Senin, 01 Maret 2010

PERISTIWA SEJARAH : ADA APA DENGAN TEKA IKU ?


Teka Iku (1849 – 1904) pahlawan daerah Nusa Tenggara Timur dua kali mengalami bottleneck mindset dari Pemerintah c.q. Dirjen Pemberdayaan Sosial Departemen Sosial R.I. terhadap usaha dan upaya masyarakat NTT khususnya masyarakat Kabupatan Sikka untuk mendapatkan pengakuan dan penghargaan sebagai Pahlawan Nasional R.I. sebagaimana halnya pahlawan nasional Indonesia lainnya Imam Bonjol, Patimura, Bung Tomo, I. Gde Agung, Slamet Riyadi, John Lie dan lain-lain.

Alasan Pemerintah melalui Dirjen Pemberdayaan Sosial Departemen Sosial R.I. di dalam dua suratnya : nomor 322/PS/XI/2006 & nomor 1019/PS/XXI/2009 tanggal 31 Desember 2009 sepertinya hanya melihat dan membaca peristiwa NUHU GETE – PERANG BESAR TEKA IKU 18 Mei 1904 satu abad silam sebagai bersifat lokal dan berskala kecil serta waktu singkat pada alinea pertama dan terakhir buku L. Say : Pemberontakan Teka, yang termuat lengkap dalam buku Memori Perjuangan & Pengabdian Mo’an Teka Iku edisi perdana, November 2006, terbitan Yayasan Teka Iku Pusat Jakarta dan atau buku Dinas Sosial Provinsi Nusa Tenggara Timur 2005. Padahal perang itu sangat menggemparkan Posthouder (pejabat Belanda setempat) di Onderafdeeling Maumere, Keresidenan Timor, Pemerintah Hindia Belanda di Batavia dan Ratu di Negeri Belanda (Dokumen R. Nomor 343, Thn. 1904, Arsip Nasional R.I. Jakarta).
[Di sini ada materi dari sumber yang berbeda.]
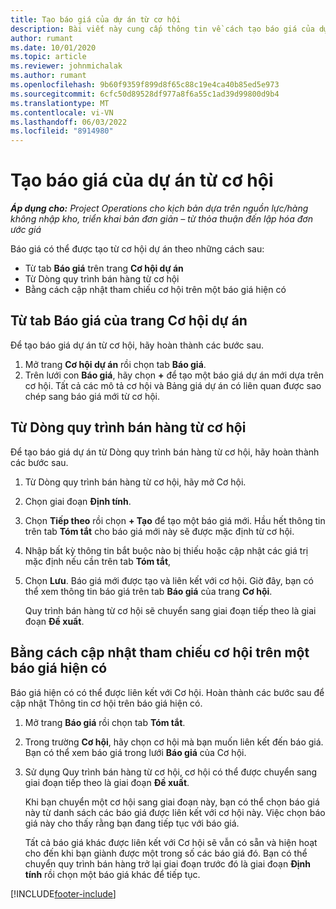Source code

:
 ```yaml
---
title: Tạo báo giá của dự án từ cơ hội
description: Bài viết này cung cấp thông tin về cách tạo báo giá của dự án từ cơ hội.
author: rumant
ms.date: 10/01/2020
ms.topic: article
ms.reviewer: johnmichalak
ms.author: rumant
ms.openlocfilehash: 9b60f9359f899d8f65c88c19e4ca40b85ed5e973
ms.sourcegitcommit: 6cfc50d89528df977a8f6a55c1ad39d99800d9b4
ms.translationtype: MT
ms.contentlocale: vi-VN
ms.lasthandoff: 06/03/2022
ms.locfileid: "8914980"
---
```

# <a name="create-project-quotes-from-opportunities"></a>Tạo báo giá của dự án từ cơ hội

_**Áp dụng cho:** Project Operations cho kịch bản dựa trên nguồn lực/hàng không nhập kho, triển khai bản đơn giản – từ thỏa thuận đến lập hóa đơn ước giá_

Báo giá có thể được tạo từ cơ hội dự án theo những cách sau:

- Từ tab **Báo giá** trên trang **Cơ hội dự án**
- Từ Dòng quy trình bán hàng từ cơ hội
- Bằng cách cập nhật tham chiếu cơ hội trên một báo giá hiện có

## <a name="from-the-quotes-tab-of-the-project-opportunity-page"></a>Từ tab Báo giá của trang Cơ hội dự án

Để tạo báo giá dự án từ cơ hội, hãy hoàn thành các bước sau.

1. Mở trang **Cơ hội dự án** rồi chọn tab **Báo giá**. 
2. Trên lưới con **Báo giá**, hãy chọn **+** để tạo một báo giá dự án mới dựa trên cơ hội. Tất cả các mô tả cơ hội và Bảng giá dự án có liên quan được sao chép sang báo giá mới từ cơ hội.

## <a name="from-the-opportunity-sales-process-flow"></a>Từ Dòng quy trình bán hàng từ cơ hội

Để tạo báo giá dự án từ Dòng quy trình bán hàng từ cơ hội, hãy hoàn thành các bước sau.

1. Từ Dòng quy trình bán hàng từ cơ hội, hãy mở Cơ hội.
2. Chọn giai đoạn **Định tính**. 
3. Chọn **Tiếp theo** rồi chọn **+ Tạo** để tạo một báo giá mới. Hầu hết thông tin trên tab **Tóm tắt** cho báo giá mới này sẽ được mặc định từ cơ hội. 
4. Nhập bất kỳ thông tin bắt buộc nào bị thiếu hoặc cập nhật các giá trị mặc định nếu cần trên tab **Tóm tắt**,
5. Chọn **Lưu**. Báo giá mới được tạo và liên kết với cơ hội. Giờ đây, bạn có thể xem thông tin báo giá trên tab **Báo giá** của trang **Cơ hội**. 

   Quy trình bán hàng từ cơ hội sẽ chuyển sang giai đoạn tiếp theo là giai đoạn **Đề xuất**.


## <a name="by-updating-the-opportunity-reference-on-an-existing-quote"></a>Bằng cách cập nhật tham chiếu cơ hội trên một báo giá hiện có

Báo giá hiện có có thể được liên kết với Cơ hội. Hoàn thành các bước sau để cập nhật Thông tin cơ hội trên báo giá hiện có.

1. Mở trang **Báo giá** rồi chọn tab **Tóm tắt**.
2. Trong trường **Cơ hội**, hãy chọn cơ hội mà bạn muốn liên kết đến báo giá. Bạn có thể xem báo giá trong lưới **Báo giá** của Cơ hội. 
3. Sử dụng Quy trình bán hàng từ cơ hội, cơ hội có thể được chuyển sang giai đoạn tiếp theo là giai đoạn **Đề xuất**. 

   Khi bạn chuyển một cơ hội sang giai đoạn này, bạn có thể chọn báo giá này từ danh sách các báo giá được liên kết với cơ hội này. Việc chọn báo giá này cho thấy rằng bạn đang tiếp tục với báo giá.

   Tất cả báo giá khác được liên kết với Cơ hội sẽ vẫn có sẵn và hiện hoạt cho đến khi bạn giành được một trong số các báo giá đó. Bạn có thể chuyển quy trình bán hàng trở lại giai đoạn trước đó là giai đoạn **Định tính** rồi chọn một báo giá khác để tiếp tục.


[!INCLUDE[footer-include](../includes/footer-banner.md)]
Perlu diketahui masyarakat Kabupaten Sikka (Rakyat dan Pemerintah Daerah) telah melimpahkan usaha dan upaya ini kepada Yayasan Teka Iku Pusat Jakarta untuk memperjuangkannya sesuai mekanisme dan prosedur yang telah ditetapkan oleh Direktorat Kepahlawanan, Keperintisan dan Kesetiakawanan Sosial, Direktorat Jenderal Pemberdayaan Sosial Departemen Sosial R.I. (lihat hasil survey tentang Pahlawan Nasional. Kompas, Selasa, 10 Nopember 2009).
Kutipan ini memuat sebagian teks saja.